A district court’s denial of a ship owner’s exoneration from or limitation of liability petition is subject to appellate jurisdiction pursuant to 28 U.S.C. § 1292(a)(3).

The United States Court of Appeals for the Tenth Circuit addressed the distinction between appellate jurisdiction pursuant to 28 U.S.C. § 1291 and appellate jurisdiction pursuant to 28 U.S.C. § 1292(a)(3).
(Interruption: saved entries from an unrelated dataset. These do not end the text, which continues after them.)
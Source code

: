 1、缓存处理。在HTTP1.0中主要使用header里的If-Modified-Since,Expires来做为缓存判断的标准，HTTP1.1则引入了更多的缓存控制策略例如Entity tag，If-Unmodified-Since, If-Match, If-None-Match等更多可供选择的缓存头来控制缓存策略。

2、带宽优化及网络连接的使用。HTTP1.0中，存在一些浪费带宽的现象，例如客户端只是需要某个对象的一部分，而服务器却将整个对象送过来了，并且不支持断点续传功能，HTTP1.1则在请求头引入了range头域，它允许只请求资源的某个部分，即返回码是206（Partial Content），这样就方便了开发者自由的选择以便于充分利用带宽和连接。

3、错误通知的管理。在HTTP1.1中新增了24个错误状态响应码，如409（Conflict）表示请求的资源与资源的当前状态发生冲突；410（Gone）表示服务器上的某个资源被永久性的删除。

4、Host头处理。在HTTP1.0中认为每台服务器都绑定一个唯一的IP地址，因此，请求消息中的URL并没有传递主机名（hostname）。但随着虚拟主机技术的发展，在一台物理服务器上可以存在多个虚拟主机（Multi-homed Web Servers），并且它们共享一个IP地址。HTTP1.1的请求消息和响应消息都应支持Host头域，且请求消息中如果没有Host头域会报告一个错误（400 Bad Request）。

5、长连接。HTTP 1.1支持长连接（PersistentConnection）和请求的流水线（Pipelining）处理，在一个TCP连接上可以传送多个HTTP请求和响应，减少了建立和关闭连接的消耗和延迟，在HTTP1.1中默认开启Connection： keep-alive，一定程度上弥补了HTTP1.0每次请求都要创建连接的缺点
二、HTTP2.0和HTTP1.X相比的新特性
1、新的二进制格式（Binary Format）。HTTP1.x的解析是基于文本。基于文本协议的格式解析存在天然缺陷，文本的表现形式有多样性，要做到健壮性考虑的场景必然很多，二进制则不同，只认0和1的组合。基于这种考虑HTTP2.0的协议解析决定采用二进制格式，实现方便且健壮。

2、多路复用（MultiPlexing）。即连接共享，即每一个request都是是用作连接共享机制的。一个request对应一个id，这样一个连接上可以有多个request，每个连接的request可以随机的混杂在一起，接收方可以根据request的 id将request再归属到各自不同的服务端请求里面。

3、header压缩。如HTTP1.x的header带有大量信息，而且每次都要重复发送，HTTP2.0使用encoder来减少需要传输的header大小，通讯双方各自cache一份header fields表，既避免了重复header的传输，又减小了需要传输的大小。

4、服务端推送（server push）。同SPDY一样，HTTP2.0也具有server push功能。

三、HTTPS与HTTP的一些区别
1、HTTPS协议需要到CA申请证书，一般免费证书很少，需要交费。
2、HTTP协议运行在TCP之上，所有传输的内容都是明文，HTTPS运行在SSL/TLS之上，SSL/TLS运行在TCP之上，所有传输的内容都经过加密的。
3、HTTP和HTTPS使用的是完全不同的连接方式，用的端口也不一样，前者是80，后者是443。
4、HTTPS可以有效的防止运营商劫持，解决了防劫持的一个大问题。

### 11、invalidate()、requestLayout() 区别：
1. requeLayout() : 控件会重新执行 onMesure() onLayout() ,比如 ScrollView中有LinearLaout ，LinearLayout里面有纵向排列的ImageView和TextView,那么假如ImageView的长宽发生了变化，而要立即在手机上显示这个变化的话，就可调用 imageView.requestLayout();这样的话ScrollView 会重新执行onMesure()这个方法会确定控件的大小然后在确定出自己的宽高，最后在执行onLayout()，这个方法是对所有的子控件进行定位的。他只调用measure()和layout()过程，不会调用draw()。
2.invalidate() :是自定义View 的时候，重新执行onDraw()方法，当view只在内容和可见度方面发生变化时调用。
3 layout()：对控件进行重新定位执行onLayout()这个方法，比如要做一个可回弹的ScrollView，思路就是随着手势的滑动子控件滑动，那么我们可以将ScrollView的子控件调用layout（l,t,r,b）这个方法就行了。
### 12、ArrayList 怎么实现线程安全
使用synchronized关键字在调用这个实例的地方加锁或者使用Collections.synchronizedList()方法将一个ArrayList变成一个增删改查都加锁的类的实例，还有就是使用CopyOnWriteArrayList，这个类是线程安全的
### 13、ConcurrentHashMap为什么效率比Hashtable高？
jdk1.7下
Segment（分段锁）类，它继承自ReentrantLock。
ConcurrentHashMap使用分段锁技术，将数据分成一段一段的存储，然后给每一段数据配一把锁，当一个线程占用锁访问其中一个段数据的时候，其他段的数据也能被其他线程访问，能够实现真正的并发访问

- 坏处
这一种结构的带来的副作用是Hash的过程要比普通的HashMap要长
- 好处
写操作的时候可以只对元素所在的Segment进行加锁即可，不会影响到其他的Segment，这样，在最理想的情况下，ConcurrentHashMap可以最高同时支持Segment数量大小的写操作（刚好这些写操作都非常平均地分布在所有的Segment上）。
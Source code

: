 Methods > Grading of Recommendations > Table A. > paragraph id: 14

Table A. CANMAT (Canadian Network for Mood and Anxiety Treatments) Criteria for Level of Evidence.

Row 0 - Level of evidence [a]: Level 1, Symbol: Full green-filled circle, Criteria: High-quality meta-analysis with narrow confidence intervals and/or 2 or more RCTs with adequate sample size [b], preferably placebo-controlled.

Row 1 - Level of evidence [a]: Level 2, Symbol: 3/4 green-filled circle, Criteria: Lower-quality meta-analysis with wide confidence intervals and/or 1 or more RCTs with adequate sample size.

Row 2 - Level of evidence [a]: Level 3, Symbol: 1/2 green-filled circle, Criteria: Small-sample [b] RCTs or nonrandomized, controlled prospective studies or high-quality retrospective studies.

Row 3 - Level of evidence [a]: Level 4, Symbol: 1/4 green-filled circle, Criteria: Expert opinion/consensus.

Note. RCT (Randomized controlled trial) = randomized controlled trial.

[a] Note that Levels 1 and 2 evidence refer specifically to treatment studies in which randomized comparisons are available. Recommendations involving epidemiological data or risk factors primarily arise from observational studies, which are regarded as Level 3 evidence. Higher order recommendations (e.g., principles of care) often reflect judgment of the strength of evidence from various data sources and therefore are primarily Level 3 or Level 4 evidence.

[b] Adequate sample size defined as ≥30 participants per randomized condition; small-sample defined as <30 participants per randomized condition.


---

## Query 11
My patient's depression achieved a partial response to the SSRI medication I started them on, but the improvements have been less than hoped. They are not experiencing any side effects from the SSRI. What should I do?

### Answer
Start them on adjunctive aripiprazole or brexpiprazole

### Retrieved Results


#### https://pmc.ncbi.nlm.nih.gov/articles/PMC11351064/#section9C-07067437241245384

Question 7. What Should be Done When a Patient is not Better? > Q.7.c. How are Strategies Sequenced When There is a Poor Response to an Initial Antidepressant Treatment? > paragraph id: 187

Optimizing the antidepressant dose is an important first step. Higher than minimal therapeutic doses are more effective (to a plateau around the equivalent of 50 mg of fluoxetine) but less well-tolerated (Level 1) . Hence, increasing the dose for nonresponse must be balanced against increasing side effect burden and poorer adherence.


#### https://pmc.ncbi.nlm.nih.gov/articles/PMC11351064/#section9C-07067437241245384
While the former section limits appellate jurisdiction to “final decisions” of the district courts, the latter section permits certain interlocutory appeals in admiralty cases. 28 U.S.C. § 1292(a)(3) specifically states that “courts of appeals shall have jurisdiction of appeals from … [i]nterlocutory decrees of … district courts or the judges thereof determining the rights and liabilities of the parties to admiralty cases in which appeals from final decrees are allowed.” The Tenth Circuit explained that, “While not every district-court ruling on a potentially dispositive issue in an admiralty suit is appealable under § 1292(a)(3),” rulings that involve a party’s substantive rights or liabilities are immediately appealable. At issue in this appeal was whether the district court properly denied Aramark’s Limitation of Liability Act petition. Before addressing the merits of the appeal, the Tenth Circuit determined that, because there had been a determination of liability, “Aramark was not exonerated and would have to pay some damages,” it had appellate jurisdiction pursuant to § 1292(a)(3) even though other issues, such as the amount of damages, had not yet been decided.